Where in the records does the word "article" occur? Copy each line in which it does.

*** Records supplied

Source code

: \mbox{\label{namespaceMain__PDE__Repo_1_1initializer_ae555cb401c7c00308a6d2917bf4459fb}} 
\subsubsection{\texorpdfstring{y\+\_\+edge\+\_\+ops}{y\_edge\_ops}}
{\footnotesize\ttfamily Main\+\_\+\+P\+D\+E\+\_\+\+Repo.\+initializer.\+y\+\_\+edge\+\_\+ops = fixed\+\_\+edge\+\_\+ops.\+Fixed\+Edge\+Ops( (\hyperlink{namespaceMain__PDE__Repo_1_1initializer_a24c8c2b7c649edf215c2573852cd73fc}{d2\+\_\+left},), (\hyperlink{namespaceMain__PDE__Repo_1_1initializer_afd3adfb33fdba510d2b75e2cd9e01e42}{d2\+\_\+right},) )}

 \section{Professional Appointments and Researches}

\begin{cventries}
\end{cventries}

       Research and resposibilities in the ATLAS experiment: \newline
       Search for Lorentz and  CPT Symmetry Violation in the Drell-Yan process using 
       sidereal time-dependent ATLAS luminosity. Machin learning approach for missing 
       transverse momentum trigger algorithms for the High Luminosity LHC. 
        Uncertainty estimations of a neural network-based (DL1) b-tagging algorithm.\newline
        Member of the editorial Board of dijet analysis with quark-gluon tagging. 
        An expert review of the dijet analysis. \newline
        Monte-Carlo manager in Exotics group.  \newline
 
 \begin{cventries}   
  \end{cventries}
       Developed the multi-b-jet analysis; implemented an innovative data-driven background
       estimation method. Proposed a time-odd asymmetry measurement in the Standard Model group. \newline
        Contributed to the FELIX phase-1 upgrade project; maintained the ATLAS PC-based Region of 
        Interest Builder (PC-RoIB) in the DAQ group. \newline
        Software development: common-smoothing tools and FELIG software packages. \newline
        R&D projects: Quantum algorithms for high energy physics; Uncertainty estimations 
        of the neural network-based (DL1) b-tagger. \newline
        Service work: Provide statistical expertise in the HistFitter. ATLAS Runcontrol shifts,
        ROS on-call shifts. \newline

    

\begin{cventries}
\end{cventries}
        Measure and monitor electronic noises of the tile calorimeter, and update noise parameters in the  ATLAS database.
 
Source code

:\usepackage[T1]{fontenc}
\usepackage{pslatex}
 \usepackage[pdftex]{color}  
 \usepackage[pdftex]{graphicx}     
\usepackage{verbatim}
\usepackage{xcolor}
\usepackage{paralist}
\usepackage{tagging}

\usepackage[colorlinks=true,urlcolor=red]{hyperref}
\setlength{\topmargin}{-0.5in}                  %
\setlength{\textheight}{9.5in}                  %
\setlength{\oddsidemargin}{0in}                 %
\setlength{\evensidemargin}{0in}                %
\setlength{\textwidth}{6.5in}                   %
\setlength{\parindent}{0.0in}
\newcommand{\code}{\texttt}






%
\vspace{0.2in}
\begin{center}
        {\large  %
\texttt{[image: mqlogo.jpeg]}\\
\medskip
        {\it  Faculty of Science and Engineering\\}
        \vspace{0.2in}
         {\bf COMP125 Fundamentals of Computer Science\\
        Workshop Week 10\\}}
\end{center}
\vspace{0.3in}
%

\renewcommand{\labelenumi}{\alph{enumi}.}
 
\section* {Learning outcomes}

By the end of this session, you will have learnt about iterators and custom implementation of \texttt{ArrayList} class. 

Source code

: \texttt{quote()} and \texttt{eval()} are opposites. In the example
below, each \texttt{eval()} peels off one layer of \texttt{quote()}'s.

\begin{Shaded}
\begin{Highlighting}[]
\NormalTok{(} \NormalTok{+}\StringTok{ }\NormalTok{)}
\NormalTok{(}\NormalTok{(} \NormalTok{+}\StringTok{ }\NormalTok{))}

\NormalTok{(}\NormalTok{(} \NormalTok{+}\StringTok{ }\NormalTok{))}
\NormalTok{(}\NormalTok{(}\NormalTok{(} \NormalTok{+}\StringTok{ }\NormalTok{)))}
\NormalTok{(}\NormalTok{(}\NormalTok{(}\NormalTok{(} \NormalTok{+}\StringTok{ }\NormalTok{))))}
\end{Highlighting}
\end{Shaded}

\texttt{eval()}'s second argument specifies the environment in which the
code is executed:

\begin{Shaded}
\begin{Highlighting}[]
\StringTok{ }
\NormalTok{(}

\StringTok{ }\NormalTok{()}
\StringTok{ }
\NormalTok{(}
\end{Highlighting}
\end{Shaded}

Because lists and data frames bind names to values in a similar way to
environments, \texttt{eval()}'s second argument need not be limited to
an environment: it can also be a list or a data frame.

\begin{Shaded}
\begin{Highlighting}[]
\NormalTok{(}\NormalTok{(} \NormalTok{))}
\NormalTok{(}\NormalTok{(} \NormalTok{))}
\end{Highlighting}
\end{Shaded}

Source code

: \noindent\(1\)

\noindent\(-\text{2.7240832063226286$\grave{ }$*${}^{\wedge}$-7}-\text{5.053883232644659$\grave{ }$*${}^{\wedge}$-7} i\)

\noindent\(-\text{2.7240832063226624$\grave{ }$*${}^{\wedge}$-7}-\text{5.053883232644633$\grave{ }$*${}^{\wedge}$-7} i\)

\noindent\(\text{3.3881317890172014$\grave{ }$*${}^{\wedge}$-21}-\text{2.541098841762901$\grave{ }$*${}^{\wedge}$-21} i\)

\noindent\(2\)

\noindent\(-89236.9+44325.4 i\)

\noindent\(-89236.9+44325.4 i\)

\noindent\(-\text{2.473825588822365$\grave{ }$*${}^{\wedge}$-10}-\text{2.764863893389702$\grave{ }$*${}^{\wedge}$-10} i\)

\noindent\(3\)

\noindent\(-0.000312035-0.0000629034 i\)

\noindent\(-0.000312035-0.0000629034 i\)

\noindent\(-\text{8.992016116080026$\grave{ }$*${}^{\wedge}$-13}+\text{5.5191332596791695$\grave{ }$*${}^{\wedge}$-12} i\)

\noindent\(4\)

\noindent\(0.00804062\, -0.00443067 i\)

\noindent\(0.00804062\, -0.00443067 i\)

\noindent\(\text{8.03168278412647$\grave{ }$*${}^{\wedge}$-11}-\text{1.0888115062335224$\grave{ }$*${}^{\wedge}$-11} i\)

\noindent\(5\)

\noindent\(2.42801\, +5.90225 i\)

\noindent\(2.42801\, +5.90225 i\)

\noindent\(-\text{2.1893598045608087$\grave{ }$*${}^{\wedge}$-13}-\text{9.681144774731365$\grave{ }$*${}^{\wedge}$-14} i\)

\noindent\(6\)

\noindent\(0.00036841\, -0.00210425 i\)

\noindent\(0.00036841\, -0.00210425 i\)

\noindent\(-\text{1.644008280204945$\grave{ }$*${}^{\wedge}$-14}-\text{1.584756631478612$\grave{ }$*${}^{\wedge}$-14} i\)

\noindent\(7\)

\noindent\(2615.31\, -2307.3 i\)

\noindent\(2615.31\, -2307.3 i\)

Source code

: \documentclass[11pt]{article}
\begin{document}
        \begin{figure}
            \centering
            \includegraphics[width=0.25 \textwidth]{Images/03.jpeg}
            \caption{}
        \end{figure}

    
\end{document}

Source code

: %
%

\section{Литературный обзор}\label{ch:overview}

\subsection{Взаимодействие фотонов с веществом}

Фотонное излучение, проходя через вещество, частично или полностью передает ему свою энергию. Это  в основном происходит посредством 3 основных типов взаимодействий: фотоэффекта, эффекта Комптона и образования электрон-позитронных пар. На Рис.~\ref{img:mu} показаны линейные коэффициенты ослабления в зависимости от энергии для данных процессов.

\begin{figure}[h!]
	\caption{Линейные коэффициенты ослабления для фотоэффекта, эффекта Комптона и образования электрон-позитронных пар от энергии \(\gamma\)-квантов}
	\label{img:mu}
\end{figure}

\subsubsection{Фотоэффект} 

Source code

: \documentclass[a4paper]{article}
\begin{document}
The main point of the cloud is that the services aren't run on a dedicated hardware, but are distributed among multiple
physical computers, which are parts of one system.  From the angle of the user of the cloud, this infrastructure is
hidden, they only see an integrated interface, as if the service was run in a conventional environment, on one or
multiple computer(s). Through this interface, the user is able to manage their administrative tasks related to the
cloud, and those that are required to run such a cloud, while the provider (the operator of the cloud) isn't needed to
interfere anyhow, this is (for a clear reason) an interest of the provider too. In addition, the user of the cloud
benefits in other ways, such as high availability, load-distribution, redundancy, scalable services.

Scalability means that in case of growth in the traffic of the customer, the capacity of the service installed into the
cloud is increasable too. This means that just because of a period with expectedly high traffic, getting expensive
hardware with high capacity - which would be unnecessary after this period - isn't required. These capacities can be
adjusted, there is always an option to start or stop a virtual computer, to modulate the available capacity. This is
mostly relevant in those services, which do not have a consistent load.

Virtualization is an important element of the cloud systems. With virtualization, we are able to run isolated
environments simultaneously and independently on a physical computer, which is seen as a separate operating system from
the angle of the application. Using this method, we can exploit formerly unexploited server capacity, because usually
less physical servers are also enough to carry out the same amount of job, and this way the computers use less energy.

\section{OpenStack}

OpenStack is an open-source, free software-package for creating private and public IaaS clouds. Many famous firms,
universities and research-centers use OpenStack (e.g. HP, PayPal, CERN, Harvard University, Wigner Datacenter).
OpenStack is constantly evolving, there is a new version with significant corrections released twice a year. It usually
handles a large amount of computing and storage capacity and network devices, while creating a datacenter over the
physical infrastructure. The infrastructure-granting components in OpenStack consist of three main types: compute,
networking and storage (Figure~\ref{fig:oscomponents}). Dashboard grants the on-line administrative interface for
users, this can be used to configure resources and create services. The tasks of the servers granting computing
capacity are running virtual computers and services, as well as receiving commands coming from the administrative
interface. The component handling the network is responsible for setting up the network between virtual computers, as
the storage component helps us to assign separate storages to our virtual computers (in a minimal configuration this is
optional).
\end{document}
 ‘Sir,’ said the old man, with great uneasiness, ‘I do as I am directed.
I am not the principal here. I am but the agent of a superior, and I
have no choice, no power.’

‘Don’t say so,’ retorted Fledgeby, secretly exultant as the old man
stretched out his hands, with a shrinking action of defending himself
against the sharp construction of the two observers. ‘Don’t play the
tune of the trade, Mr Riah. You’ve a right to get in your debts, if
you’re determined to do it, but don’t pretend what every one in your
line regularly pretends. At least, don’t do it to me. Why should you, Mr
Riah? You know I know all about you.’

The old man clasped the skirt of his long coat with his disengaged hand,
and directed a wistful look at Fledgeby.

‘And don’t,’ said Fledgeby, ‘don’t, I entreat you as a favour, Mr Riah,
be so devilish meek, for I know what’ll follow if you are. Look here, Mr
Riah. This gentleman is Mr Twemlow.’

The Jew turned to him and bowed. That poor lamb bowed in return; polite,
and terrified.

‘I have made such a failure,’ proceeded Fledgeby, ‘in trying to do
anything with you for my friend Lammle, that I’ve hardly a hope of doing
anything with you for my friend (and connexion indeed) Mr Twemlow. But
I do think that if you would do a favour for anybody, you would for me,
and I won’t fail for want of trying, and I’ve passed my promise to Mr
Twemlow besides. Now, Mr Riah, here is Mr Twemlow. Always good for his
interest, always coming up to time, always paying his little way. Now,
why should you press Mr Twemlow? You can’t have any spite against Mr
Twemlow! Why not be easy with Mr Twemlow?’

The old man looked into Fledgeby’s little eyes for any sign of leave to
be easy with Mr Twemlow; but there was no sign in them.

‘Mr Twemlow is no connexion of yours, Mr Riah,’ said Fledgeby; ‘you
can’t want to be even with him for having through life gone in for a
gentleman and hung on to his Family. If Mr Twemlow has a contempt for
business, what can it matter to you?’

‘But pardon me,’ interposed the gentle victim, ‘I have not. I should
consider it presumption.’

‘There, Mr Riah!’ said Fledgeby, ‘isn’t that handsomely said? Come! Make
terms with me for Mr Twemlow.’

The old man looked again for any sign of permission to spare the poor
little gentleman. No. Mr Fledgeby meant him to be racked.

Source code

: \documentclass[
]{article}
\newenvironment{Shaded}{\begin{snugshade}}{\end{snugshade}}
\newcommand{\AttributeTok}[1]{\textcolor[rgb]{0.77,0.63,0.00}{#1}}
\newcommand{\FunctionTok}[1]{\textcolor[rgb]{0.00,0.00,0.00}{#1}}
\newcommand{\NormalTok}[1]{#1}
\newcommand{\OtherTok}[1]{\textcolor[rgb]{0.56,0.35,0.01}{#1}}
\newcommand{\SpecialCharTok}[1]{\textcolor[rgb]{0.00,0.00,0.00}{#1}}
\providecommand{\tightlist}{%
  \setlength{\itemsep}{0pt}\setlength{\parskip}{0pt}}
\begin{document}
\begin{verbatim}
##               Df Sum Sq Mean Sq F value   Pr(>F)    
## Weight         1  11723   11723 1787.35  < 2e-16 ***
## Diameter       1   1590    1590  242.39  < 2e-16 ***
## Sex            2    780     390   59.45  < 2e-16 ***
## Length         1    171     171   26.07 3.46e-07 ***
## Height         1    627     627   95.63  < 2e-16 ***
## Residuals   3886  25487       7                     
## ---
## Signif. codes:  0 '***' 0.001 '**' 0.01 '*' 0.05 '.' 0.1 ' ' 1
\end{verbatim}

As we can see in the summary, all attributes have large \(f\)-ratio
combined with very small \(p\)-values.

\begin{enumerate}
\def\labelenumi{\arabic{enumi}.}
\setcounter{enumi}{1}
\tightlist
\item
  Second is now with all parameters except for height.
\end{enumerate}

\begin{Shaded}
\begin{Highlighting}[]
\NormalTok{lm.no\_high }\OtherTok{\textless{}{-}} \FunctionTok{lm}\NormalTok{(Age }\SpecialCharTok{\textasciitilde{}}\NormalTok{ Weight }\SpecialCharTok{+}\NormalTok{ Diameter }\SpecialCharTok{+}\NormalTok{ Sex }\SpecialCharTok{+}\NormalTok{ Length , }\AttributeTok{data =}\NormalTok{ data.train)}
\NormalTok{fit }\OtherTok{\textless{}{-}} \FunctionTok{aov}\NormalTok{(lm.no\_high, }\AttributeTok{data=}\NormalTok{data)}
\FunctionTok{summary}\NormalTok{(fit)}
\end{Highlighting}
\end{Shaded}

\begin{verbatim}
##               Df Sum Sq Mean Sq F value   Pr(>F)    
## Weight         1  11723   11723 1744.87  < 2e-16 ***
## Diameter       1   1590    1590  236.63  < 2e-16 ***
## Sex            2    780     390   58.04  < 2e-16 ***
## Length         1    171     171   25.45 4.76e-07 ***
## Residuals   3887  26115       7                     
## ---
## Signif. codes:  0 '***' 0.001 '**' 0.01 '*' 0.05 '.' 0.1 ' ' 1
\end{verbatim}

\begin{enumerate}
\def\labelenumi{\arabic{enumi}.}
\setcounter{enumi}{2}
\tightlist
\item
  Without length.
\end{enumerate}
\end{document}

******

▶ [Solution to this problem]
: \documentclass[11pt]{article}
: \documentclass[a4paper]{article}
]{article}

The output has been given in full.